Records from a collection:
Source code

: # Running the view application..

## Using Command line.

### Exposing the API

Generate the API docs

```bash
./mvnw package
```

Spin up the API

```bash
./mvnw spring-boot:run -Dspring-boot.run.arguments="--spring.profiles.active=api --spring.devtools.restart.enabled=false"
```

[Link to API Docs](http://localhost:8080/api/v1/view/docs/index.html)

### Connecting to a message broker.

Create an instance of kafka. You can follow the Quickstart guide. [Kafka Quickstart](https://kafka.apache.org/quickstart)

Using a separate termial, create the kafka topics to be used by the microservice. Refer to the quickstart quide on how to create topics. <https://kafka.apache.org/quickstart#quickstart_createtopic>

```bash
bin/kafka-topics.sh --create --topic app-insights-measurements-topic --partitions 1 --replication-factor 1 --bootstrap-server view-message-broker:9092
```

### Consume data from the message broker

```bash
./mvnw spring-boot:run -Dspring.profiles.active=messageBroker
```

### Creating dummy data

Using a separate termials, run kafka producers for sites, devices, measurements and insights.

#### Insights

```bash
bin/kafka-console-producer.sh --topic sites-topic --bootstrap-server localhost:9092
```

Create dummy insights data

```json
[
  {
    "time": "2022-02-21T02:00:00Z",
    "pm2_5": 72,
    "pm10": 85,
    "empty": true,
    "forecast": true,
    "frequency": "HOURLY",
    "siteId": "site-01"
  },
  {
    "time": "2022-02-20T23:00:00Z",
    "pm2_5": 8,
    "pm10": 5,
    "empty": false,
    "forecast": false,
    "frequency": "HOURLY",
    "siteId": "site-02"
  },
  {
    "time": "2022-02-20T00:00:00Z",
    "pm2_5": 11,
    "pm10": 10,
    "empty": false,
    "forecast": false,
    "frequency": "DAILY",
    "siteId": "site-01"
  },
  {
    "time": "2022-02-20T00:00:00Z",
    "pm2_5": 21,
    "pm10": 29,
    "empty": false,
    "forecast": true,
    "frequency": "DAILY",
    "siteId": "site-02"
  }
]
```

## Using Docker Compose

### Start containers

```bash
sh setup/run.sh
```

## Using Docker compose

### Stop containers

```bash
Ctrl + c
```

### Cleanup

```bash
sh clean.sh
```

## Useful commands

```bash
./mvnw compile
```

* * *

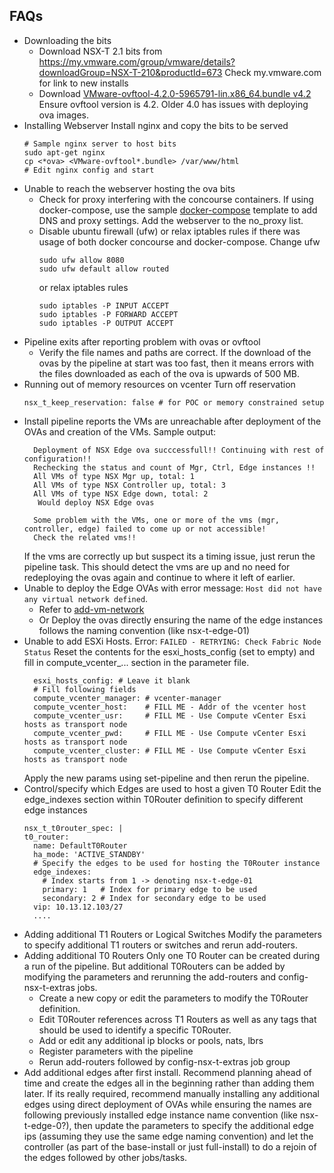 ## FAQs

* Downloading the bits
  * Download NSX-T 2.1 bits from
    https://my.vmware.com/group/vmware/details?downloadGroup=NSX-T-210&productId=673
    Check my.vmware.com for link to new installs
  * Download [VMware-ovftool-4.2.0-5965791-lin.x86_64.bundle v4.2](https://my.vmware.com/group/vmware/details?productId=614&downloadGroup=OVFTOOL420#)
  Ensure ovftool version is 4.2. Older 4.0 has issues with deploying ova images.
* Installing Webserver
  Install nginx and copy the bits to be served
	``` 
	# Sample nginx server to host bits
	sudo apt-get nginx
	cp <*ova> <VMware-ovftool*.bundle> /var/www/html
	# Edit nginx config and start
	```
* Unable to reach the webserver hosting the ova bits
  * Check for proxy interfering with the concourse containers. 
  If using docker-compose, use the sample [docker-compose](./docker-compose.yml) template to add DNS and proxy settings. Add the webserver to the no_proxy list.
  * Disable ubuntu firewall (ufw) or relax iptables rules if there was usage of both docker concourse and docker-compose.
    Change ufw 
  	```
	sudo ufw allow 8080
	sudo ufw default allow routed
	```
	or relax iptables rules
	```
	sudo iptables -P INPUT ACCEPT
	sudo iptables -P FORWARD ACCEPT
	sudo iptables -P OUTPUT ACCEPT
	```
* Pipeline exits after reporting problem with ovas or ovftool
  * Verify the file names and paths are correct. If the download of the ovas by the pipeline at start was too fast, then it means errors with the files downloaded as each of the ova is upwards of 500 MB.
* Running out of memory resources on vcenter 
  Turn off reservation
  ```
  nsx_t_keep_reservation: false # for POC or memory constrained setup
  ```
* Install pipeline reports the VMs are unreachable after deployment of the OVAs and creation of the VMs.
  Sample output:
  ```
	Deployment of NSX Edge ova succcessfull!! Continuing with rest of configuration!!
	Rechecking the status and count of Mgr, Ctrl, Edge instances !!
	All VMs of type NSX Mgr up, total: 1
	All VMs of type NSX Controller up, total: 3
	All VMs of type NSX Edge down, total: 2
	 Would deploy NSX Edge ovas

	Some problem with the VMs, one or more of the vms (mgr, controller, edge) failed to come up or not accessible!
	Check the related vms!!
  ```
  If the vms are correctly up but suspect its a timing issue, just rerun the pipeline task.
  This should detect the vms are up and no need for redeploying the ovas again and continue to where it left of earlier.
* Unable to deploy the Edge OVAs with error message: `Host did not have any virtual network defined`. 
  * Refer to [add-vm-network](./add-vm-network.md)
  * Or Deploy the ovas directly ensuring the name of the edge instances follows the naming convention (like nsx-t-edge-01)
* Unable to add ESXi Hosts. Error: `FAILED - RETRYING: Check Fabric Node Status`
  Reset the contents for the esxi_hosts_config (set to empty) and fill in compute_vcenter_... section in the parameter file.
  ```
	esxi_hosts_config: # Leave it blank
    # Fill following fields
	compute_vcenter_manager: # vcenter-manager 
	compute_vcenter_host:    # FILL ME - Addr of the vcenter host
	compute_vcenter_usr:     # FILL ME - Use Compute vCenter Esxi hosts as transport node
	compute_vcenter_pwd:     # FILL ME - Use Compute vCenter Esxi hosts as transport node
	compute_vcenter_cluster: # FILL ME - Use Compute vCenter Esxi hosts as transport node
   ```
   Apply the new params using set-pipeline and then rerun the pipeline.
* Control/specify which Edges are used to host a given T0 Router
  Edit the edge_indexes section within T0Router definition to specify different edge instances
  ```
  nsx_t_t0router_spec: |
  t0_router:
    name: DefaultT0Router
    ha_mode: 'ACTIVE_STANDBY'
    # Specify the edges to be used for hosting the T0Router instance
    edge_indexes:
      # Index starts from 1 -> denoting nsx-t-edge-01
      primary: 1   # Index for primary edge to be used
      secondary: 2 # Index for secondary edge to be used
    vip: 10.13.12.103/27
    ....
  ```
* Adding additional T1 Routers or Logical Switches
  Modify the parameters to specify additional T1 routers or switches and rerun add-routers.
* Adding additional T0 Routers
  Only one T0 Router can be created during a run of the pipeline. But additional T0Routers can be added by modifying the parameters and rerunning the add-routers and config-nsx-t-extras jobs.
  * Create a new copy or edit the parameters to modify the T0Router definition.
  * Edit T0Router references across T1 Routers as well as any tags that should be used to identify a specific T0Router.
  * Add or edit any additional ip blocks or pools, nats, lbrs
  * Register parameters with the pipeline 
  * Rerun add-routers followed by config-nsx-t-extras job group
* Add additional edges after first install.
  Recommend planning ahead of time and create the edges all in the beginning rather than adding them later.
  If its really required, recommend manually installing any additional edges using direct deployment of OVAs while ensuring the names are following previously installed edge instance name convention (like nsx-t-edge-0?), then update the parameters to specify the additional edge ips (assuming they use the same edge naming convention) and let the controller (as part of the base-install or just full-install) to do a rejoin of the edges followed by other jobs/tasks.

* * *

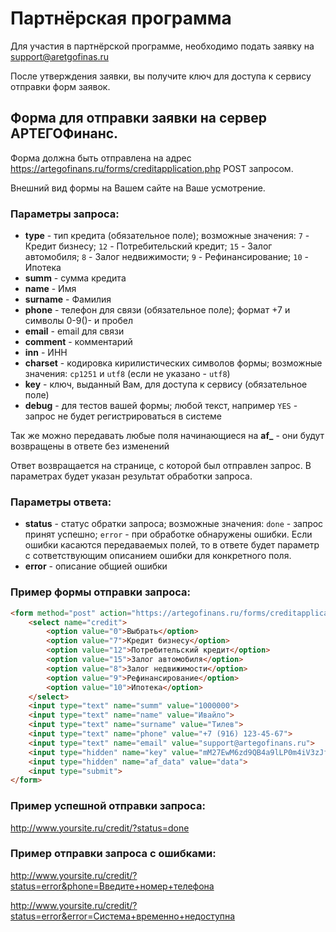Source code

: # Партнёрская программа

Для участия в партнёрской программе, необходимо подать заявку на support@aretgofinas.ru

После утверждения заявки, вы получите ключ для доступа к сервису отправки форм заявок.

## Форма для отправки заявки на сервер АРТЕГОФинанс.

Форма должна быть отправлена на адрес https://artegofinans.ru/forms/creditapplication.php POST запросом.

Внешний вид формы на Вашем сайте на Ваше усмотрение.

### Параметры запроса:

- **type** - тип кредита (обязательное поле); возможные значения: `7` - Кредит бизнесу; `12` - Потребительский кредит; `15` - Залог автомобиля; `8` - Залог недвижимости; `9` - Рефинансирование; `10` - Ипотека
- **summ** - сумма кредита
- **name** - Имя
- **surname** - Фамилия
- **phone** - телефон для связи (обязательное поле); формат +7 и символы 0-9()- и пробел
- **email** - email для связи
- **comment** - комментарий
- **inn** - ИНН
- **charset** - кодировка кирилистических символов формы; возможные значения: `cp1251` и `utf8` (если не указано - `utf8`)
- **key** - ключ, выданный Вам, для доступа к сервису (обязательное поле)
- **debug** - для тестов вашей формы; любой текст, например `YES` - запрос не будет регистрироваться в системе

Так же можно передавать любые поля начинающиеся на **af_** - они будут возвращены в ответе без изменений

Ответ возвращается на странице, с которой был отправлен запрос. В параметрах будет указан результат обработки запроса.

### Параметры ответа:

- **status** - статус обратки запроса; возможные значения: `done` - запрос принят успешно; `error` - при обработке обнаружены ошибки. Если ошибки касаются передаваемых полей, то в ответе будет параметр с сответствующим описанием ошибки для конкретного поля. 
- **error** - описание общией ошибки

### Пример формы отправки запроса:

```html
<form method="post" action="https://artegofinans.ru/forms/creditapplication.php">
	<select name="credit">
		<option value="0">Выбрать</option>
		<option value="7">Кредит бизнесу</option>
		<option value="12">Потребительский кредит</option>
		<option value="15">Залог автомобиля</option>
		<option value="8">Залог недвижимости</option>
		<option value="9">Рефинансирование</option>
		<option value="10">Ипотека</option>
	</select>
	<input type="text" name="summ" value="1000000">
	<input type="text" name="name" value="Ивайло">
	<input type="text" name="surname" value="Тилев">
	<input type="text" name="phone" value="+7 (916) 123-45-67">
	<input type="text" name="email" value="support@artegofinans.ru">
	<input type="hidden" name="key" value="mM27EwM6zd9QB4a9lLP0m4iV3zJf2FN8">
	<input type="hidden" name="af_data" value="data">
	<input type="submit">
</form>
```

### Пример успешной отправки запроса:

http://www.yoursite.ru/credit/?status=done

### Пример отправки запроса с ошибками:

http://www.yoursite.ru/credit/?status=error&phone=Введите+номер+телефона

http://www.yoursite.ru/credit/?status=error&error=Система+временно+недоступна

[What to work on]: Taking the lines above, repeat exactly those from the line that contains "config-nsx-t-extras job group" through the line that contains "Recommend planning ahead", and both of those lines as well. Include nothing else.

[Task solution]:
  * Rerun add-routers followed by config-nsx-t-extras job group
* Add additional edges after first install.
  Recommend planning ahead of time and create the edges all in the beginning rather than adding them later.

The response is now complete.